Segment Start: Provided entries

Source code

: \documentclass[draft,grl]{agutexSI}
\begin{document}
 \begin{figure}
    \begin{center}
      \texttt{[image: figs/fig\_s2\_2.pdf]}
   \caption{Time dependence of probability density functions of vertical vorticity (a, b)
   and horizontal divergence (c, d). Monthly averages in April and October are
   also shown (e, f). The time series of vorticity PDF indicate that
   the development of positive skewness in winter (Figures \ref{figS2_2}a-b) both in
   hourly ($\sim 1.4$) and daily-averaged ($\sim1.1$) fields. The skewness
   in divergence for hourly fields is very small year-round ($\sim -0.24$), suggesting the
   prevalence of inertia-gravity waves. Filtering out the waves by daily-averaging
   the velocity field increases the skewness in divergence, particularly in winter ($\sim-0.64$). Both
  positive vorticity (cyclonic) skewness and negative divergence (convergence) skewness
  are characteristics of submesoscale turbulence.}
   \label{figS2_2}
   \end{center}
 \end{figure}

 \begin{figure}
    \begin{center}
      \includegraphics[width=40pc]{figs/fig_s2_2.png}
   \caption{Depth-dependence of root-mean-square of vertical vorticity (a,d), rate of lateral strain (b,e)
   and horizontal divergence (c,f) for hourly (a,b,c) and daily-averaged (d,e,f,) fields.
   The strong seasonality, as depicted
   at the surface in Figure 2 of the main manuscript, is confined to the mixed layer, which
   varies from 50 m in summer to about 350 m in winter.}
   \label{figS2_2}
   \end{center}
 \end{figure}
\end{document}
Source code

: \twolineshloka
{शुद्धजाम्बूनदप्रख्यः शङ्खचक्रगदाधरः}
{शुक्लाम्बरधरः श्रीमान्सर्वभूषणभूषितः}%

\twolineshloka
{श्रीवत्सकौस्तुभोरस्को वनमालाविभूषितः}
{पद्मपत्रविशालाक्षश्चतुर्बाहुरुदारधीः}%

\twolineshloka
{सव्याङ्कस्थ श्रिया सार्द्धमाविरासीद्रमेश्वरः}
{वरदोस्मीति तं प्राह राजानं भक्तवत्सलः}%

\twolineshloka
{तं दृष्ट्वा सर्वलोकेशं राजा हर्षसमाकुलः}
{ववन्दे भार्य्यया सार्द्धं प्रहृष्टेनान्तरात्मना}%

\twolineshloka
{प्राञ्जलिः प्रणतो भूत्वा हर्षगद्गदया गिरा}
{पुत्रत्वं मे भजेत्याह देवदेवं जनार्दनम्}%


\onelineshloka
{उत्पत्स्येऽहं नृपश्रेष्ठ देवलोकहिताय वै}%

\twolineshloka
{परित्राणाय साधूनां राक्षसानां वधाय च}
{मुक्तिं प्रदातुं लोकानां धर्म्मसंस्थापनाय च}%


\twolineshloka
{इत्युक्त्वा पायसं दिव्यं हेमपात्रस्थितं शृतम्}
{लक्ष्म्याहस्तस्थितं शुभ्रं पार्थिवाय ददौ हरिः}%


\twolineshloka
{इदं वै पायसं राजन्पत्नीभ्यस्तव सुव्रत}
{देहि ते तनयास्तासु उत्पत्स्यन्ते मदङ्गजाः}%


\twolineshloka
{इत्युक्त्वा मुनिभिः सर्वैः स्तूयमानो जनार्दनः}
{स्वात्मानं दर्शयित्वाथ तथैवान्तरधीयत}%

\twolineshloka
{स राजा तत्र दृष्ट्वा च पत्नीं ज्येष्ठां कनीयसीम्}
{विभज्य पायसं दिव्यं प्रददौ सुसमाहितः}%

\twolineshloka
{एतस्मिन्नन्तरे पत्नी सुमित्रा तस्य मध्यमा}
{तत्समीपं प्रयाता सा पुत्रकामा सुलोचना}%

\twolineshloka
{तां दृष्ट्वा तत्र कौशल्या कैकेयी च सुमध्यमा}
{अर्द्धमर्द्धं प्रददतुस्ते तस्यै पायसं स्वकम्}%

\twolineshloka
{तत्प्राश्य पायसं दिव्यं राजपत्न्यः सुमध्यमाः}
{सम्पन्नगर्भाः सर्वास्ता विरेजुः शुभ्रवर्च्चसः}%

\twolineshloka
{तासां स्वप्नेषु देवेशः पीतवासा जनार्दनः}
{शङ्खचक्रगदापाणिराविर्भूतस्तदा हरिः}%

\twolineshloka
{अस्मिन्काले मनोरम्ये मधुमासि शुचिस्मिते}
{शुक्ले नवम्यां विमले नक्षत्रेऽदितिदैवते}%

Segment End: Provided entries

* [Problem to work on]: Your reply should be an exact copy of every line from the line with "स्वप्नेषु देवेशः पीतवासा" through the final line of the data, and nothing more.

* [Completed exercise]:
{तासां स्वप्नेषु देवेशः पीतवासा जनार्दनः}
{शङ्खचक्रगदापाणिराविर्भूतस्तदा हरिः}%

\twolineshloka
{अस्मिन्काले मनोरम्ये मधुमासि शुचिस्मिते}
{शुक्ले नवम्यां विमले नक्षत्रेऽदितिदैवते}%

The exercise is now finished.